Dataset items
....................
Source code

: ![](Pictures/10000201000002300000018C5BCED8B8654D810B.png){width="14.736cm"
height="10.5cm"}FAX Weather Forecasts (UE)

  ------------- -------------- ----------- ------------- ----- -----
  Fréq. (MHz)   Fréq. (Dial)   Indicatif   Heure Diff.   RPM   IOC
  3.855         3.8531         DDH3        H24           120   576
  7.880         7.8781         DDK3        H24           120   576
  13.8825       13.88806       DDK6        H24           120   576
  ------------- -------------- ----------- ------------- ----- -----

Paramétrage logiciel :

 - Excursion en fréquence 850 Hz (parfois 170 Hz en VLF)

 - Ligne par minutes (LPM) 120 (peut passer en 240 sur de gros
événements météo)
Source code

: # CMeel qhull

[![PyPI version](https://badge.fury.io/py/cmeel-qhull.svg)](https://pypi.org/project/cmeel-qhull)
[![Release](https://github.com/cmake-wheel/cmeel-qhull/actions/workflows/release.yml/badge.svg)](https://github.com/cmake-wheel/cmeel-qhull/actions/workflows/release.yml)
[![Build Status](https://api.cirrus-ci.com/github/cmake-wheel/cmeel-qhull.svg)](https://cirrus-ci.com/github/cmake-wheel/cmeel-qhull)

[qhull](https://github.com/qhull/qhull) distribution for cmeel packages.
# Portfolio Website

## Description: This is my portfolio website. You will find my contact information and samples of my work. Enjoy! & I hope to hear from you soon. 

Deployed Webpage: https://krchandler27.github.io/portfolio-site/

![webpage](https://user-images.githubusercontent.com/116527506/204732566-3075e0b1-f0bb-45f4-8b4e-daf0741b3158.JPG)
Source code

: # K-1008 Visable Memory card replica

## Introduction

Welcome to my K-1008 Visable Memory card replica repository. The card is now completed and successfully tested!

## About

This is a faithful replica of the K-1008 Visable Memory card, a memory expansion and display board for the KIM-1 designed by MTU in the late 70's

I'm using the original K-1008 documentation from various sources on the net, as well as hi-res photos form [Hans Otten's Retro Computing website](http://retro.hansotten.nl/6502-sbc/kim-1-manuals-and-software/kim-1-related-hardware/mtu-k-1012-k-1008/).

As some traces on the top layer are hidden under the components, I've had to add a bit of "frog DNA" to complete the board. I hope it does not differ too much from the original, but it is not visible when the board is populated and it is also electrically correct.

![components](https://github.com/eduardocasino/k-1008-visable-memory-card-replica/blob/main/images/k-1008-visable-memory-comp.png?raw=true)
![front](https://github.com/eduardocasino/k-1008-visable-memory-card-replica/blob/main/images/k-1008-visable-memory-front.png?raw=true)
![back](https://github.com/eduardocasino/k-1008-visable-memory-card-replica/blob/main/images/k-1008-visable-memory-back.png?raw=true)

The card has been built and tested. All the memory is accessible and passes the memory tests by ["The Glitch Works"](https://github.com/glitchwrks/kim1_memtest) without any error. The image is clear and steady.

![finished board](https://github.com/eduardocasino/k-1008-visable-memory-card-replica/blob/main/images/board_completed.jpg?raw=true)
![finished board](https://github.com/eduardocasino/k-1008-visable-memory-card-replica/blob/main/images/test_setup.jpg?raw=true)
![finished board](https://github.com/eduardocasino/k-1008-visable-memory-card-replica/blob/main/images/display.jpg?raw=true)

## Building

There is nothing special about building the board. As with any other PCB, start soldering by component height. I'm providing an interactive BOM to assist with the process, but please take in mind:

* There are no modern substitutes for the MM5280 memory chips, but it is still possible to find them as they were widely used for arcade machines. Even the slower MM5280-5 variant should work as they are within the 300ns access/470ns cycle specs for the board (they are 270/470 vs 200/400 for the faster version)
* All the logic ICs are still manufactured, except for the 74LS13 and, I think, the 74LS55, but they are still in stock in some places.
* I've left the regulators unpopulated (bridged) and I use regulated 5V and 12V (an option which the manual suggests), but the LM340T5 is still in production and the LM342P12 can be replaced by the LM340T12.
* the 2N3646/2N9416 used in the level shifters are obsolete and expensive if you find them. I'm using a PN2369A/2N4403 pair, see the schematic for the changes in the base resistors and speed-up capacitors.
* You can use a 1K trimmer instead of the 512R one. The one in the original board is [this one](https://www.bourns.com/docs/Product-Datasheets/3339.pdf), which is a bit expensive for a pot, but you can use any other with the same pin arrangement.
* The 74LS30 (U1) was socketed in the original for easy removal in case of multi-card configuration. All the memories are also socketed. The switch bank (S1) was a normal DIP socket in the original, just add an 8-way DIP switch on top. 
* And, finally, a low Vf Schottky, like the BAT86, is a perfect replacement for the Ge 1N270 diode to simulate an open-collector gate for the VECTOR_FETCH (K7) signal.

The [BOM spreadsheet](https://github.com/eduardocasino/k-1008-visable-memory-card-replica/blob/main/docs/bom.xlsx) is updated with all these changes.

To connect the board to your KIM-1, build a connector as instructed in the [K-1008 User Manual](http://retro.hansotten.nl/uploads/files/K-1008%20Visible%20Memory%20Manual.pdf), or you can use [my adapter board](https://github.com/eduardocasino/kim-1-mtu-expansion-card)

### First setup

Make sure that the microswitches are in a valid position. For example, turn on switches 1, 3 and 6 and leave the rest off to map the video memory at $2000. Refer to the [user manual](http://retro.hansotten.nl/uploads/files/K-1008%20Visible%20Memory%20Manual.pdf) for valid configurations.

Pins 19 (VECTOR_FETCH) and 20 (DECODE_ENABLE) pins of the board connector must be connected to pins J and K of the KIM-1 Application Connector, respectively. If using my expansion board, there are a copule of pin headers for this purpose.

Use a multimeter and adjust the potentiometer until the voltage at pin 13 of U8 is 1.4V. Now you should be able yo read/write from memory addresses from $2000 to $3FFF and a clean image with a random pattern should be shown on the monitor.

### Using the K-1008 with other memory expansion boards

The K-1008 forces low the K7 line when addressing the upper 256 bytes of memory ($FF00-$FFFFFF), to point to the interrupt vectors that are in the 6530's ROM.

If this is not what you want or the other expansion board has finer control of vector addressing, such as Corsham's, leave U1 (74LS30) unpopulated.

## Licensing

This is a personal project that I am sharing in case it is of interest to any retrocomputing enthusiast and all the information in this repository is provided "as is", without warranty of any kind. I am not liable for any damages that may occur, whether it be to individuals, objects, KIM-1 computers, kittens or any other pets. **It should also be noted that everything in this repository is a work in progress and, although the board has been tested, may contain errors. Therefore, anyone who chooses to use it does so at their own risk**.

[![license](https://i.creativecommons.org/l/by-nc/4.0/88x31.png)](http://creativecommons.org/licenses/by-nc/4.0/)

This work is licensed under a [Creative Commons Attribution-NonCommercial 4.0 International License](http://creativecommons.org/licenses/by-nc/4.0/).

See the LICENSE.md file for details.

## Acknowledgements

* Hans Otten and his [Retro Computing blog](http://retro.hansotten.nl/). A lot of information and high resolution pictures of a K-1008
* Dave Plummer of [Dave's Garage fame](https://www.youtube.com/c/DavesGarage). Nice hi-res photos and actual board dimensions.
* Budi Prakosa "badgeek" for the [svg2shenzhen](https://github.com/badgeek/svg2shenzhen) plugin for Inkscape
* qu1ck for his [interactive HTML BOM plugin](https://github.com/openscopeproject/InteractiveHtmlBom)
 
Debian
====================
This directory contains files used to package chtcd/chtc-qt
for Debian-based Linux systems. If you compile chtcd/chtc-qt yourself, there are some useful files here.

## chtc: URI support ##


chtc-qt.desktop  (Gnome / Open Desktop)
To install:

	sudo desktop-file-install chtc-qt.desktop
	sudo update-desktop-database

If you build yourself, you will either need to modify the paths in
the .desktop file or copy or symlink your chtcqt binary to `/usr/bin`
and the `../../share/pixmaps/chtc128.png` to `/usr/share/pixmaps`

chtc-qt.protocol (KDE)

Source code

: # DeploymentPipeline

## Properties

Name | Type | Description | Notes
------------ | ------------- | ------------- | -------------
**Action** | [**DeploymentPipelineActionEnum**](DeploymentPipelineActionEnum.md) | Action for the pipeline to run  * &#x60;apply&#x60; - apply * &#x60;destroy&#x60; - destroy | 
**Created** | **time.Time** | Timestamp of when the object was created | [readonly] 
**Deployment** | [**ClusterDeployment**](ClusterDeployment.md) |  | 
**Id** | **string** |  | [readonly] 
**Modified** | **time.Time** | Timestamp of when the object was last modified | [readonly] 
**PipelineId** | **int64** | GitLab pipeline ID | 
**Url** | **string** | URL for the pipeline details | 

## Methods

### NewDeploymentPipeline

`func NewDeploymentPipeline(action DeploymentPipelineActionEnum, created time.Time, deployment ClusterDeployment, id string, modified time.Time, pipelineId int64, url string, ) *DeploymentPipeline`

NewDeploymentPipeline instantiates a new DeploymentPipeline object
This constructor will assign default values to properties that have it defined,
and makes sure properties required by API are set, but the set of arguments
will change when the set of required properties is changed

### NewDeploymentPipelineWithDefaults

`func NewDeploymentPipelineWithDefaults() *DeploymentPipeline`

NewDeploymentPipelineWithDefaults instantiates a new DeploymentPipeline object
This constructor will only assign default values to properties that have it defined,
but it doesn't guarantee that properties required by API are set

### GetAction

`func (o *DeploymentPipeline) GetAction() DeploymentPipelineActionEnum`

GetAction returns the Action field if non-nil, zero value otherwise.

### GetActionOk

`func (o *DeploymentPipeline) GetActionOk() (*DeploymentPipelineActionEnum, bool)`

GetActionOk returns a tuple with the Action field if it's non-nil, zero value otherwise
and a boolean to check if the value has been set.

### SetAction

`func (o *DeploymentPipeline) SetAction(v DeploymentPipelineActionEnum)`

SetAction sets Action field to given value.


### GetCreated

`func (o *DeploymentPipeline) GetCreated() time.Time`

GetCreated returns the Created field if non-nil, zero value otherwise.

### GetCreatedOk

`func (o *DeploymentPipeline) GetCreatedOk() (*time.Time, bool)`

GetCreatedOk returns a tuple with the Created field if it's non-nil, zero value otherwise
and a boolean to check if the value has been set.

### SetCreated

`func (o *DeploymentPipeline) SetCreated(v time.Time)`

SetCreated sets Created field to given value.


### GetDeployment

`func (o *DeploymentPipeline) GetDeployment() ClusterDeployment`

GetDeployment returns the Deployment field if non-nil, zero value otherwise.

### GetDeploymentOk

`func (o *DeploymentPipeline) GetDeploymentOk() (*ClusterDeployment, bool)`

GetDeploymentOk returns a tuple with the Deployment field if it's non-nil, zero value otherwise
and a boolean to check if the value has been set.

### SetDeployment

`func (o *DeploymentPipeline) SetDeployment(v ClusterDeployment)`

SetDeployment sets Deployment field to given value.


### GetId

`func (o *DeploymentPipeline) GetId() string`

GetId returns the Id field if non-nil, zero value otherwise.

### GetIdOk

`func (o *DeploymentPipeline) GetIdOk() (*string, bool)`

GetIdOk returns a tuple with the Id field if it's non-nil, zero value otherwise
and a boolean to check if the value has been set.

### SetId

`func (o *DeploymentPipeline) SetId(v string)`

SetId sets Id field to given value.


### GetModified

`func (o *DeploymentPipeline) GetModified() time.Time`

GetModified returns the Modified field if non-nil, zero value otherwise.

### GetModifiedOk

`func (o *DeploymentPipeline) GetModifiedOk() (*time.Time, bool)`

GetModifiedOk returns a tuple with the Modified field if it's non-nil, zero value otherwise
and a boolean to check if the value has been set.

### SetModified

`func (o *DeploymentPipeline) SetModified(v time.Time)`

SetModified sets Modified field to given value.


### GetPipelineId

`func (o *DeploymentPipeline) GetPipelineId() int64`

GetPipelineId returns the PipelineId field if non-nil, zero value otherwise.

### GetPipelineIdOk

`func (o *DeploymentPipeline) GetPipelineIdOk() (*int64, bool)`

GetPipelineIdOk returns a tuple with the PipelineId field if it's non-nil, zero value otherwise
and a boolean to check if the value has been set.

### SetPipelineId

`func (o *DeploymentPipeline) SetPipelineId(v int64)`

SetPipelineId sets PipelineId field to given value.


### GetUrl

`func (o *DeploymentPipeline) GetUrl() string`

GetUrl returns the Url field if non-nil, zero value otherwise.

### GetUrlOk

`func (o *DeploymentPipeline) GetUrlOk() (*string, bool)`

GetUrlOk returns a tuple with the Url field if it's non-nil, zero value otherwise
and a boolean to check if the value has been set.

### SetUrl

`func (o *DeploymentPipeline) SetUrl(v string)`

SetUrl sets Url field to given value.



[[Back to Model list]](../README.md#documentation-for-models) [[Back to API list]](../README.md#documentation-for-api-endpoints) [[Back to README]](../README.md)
....................
▶ TASK REQUIREMENTS
Take the records above and return, word for word, only the lines that fall from the line with "### SetDeployment" to the line with "GetModifiedOk returns a", both of them included.

▶ FINISHED EXERCISE
### SetDeployment

`func (o *DeploymentPipeline) SetDeployment(v ClusterDeployment)`

SetDeployment sets Deployment field to given value.


### GetId

`func (o *DeploymentPipeline) GetId() string`

GetId returns the Id field if non-nil, zero value otherwise.

### GetIdOk

`func (o *DeploymentPipeline) GetIdOk() (*string, bool)`

GetIdOk returns a tuple with the Id field if it's non-nil, zero value otherwise
and a boolean to check if the value has been set.

### SetId

`func (o *DeploymentPipeline) SetId(v string)`

SetId sets Id field to given value.


### GetModified

`func (o *DeploymentPipeline) GetModified() time.Time`

GetModified returns the Modified field if non-nil, zero value otherwise.

### GetModifiedOk

`func (o *DeploymentPipeline) GetModifiedOk() (*time.Time, bool)`

GetModifiedOk returns a tuple with the Modified field if it's non-nil, zero value otherwise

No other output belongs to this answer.